Nasal and Salivary Mucosal Humoral Immune Response Elicited by mRNA BNT162b2 COVID-19 Vaccine Compared to SARS-CoV-2 Natural Infection.

Abstract

SARS-CoV-2 antibody assays are crucial in managing the COVID-19 pandemic. Approved mRNA COVID-19 vaccines are well known to induce a serum antibody responses against the spike protein and its RBD. Mucosal immunity plays a major role in the fight against COVID-19 directly at the site of virus entry; however, vaccine abilities to elicit mucosal immune responses have not been reported. We detected anti-SARS-CoV-2 IgA-S1 and IgG-RBD in three study populations (healthy controls, vaccinated subjects, and subjects recovered from COVID-19 infection) on serum, saliva, and nasal secretions using two commercial immunoassays (ELISA for IgA-S1 and chemiluminescent assay for IgG-RBD).

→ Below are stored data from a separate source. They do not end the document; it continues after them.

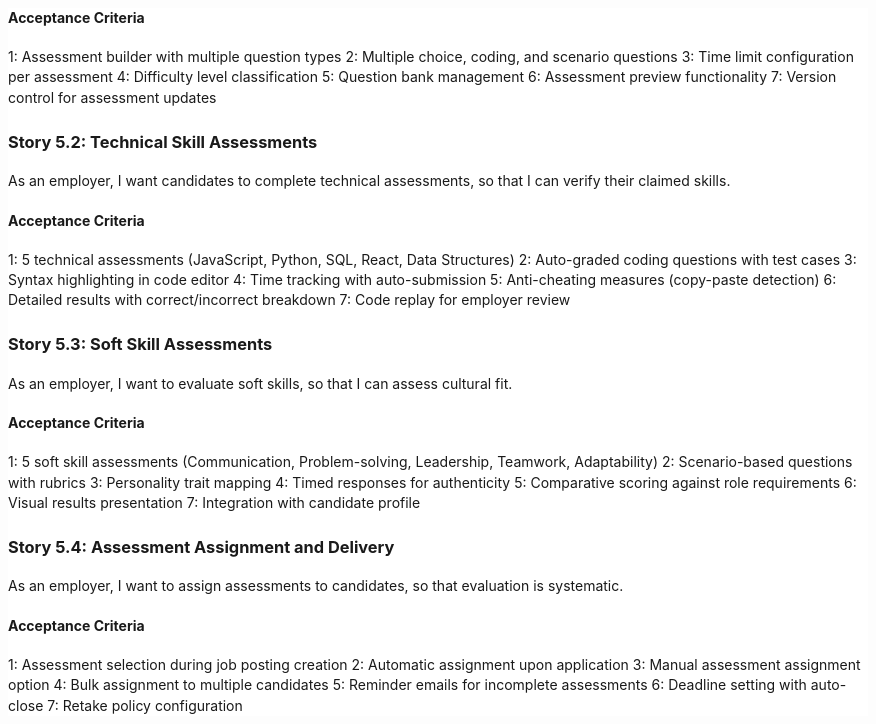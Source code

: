 #### Acceptance Criteria
1: Assessment builder with multiple question types
2: Multiple choice, coding, and scenario questions
3: Time limit configuration per assessment
4: Difficulty level classification
5: Question bank management
6: Assessment preview functionality
7: Version control for assessment updates

### Story 5.2: Technical Skill Assessments

As an employer,
I want candidates to complete technical assessments,
so that I can verify their claimed skills.

#### Acceptance Criteria
1: 5 technical assessments (JavaScript, Python, SQL, React, Data Structures)
2: Auto-graded coding questions with test cases
3: Syntax highlighting in code editor
4: Time tracking with auto-submission
5: Anti-cheating measures (copy-paste detection)
6: Detailed results with correct/incorrect breakdown
7: Code replay for employer review

### Story 5.3: Soft Skill Assessments

As an employer,
I want to evaluate soft skills,
so that I can assess cultural fit.

#### Acceptance Criteria
1: 5 soft skill assessments (Communication, Problem-solving, Leadership, Teamwork, Adaptability)
2: Scenario-based questions with rubrics
3: Personality trait mapping
4: Timed responses for authenticity
5: Comparative scoring against role requirements
6: Visual results presentation
7: Integration with candidate profile

### Story 5.4: Assessment Assignment and Delivery

As an employer,
I want to assign assessments to candidates,
so that evaluation is systematic.

#### Acceptance Criteria
1: Assessment selection during job posting creation
2: Automatic assignment upon application
3: Manual assessment assignment option
4: Bulk assignment to multiple candidates
5: Reminder emails for incomplete assessments
6: Deadline setting with auto-close
7: Retake policy configuration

Our results show that the mRNA BNT162b2 vaccine Comirnaty (Pfizer/BioNTech, New York, NY, USA) determines the production of nasal and salivary IgA-S1 and IgG-RBD against SARS-CoV-2. This mucosal humoral immune response is stronger after the injection of the second vaccine dose compared to subjects recovered from COVID-19. Since there is a lack of validated assays on saliva and nasal secretions, this study shows that our pre-analytical and analytical procedures are consistent with the data. Our findings indicate that the mRNA COVID-19 vaccine elicits antigen-specific nasal and salivary immune responses, and that mucosal antibody assays could be used as candidates for non-invasive monitoring of vaccine-induced protection against viral infection.